Every record below, from first to last: print it exactly as shown.

◆ EXTRACTED DATA ◆
= Beginning of Section =

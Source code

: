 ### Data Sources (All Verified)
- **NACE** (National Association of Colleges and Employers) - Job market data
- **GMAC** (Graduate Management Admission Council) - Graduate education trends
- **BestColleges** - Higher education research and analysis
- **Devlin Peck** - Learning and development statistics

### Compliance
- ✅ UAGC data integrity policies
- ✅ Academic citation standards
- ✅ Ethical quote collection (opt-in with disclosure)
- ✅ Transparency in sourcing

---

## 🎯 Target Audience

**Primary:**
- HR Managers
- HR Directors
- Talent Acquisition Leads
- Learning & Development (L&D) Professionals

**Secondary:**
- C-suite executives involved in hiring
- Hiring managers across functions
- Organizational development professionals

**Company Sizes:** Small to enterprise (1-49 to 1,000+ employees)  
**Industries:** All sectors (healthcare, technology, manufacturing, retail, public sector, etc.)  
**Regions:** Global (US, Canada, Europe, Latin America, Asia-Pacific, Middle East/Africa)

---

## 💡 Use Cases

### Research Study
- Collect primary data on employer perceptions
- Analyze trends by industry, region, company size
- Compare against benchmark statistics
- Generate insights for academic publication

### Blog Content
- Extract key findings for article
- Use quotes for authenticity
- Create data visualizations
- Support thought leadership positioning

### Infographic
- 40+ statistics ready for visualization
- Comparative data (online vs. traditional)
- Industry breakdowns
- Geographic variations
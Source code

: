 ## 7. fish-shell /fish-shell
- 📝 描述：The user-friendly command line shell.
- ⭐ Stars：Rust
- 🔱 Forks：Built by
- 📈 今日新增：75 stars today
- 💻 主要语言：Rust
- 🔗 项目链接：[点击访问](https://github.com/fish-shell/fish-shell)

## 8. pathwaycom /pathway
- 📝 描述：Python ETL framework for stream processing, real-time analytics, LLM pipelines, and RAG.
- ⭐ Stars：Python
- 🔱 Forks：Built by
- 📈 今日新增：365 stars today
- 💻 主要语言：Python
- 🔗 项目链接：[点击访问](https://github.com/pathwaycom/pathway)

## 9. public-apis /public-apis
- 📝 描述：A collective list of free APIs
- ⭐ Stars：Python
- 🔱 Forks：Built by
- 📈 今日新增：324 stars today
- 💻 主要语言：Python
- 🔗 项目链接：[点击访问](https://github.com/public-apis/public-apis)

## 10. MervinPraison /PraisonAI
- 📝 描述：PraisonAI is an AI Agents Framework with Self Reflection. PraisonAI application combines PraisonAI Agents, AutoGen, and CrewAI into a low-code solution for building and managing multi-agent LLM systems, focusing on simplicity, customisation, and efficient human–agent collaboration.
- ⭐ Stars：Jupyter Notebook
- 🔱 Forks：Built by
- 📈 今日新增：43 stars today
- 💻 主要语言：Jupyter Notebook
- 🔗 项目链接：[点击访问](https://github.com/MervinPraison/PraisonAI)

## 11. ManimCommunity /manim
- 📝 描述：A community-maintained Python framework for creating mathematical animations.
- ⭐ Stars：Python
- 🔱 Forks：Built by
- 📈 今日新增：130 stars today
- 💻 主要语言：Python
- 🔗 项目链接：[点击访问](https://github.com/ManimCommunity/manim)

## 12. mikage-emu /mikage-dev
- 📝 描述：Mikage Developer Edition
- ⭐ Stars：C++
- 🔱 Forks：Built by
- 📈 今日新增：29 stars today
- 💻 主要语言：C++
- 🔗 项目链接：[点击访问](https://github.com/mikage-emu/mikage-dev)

= End of Section =

◆ RESPONSE TO THIS TASK ◆
Source code

: ### Data Sources (All Verified)
- **NACE** (National Association of Colleges and Employers) - Job market data
- **GMAC** (Graduate Management Admission Council) - Graduate education trends
- **BestColleges** - Higher education research and analysis
- **Devlin Peck** - Learning and development statistics

### Compliance
- ✅ UAGC data integrity policies
- ✅ Academic citation standards
- ✅ Ethical quote collection (opt-in with disclosure)
- ✅ Transparency in sourcing

---

## 🎯 Target Audience

**Primary:**
- HR Managers
- HR Directors
- Talent Acquisition Leads
- Learning & Development (L&D) Professionals

**Secondary:**
- C-suite executives involved in hiring
- Hiring managers across functions
- Organizational development professionals

**Company Sizes:** Small to enterprise (1-49 to 1,000+ employees)  
**Industries:** All sectors (healthcare, technology, manufacturing, retail, public sector, etc.)  
**Regions:** Global (US, Canada, Europe, Latin America, Asia-Pacific, Middle East/Africa)

---

## 💡 Use Cases

### Research Study
- Collect primary data on employer perceptions
- Analyze trends by industry, region, company size
- Compare against benchmark statistics
- Generate insights for academic publication

### Blog Content
- Extract key findings for article
- Use quotes for authenticity
- Create data visualizations
- Support thought leadership positioning

### Infographic
- 40+ statistics ready for visualization
- Comparative data (online vs. traditional)
- Industry breakdowns
- Geographic variations
Source code

: ## 7. fish-shell /fish-shell
- 📝 描述：The user-friendly command line shell.
- ⭐ Stars：Rust
- 🔱 Forks：Built by
- 📈 今日新增：75 stars today
- 💻 主要语言：Rust
- 🔗 项目链接：[点击访问](https://github.com/fish-shell/fish-shell)

## 8. pathwaycom /pathway
- 📝 描述：Python ETL framework for stream processing, real-time analytics, LLM pipelines, and RAG.
- ⭐ Stars：Python
- 🔱 Forks：Built by
- 📈 今日新增：365 stars today
- 💻 主要语言：Python
- 🔗 项目链接：[点击访问](https://github.com/pathwaycom/pathway)

## 9. public-apis /public-apis
- 📝 描述：A collective list of free APIs
- ⭐ Stars：Python
- 🔱 Forks：Built by
- 📈 今日新增：324 stars today
- 💻 主要语言：Python
- 🔗 项目链接：[点击访问](https://github.com/public-apis/public-apis)

## 10. MervinPraison /PraisonAI
- 📝 描述：PraisonAI is an AI Agents Framework with Self Reflection. PraisonAI application combines PraisonAI Agents, AutoGen, and CrewAI into a low-code solution for building and managing multi-agent LLM systems, focusing on simplicity, customisation, and efficient human–agent collaboration.
- ⭐ Stars：Jupyter Notebook
- 🔱 Forks：Built by
- 📈 今日新增：43 stars today
- 💻 主要语言：Jupyter Notebook
- 🔗 项目链接：[点击访问](https://github.com/MervinPraison/PraisonAI)

## 11. ManimCommunity /manim
- 📝 描述：A community-maintained Python framework for creating mathematical animations.
- ⭐ Stars：Python
- 🔱 Forks：Built by
- 📈 今日新增：130 stars today
- 💻 主要语言：Python
- 🔗 项目链接：[点击访问](https://github.com/ManimCommunity/manim)

## 12. mikage-emu /mikage-dev
- 📝 描述：Mikage Developer Edition
- ⭐ Stars：C++
- 🔱 Forks：Built by
- 📈 今日新增：29 stars today
- 💻 主要语言：C++
- 🔗 项目链接：[点击访问](https://github.com/mikage-emu/mikage-dev)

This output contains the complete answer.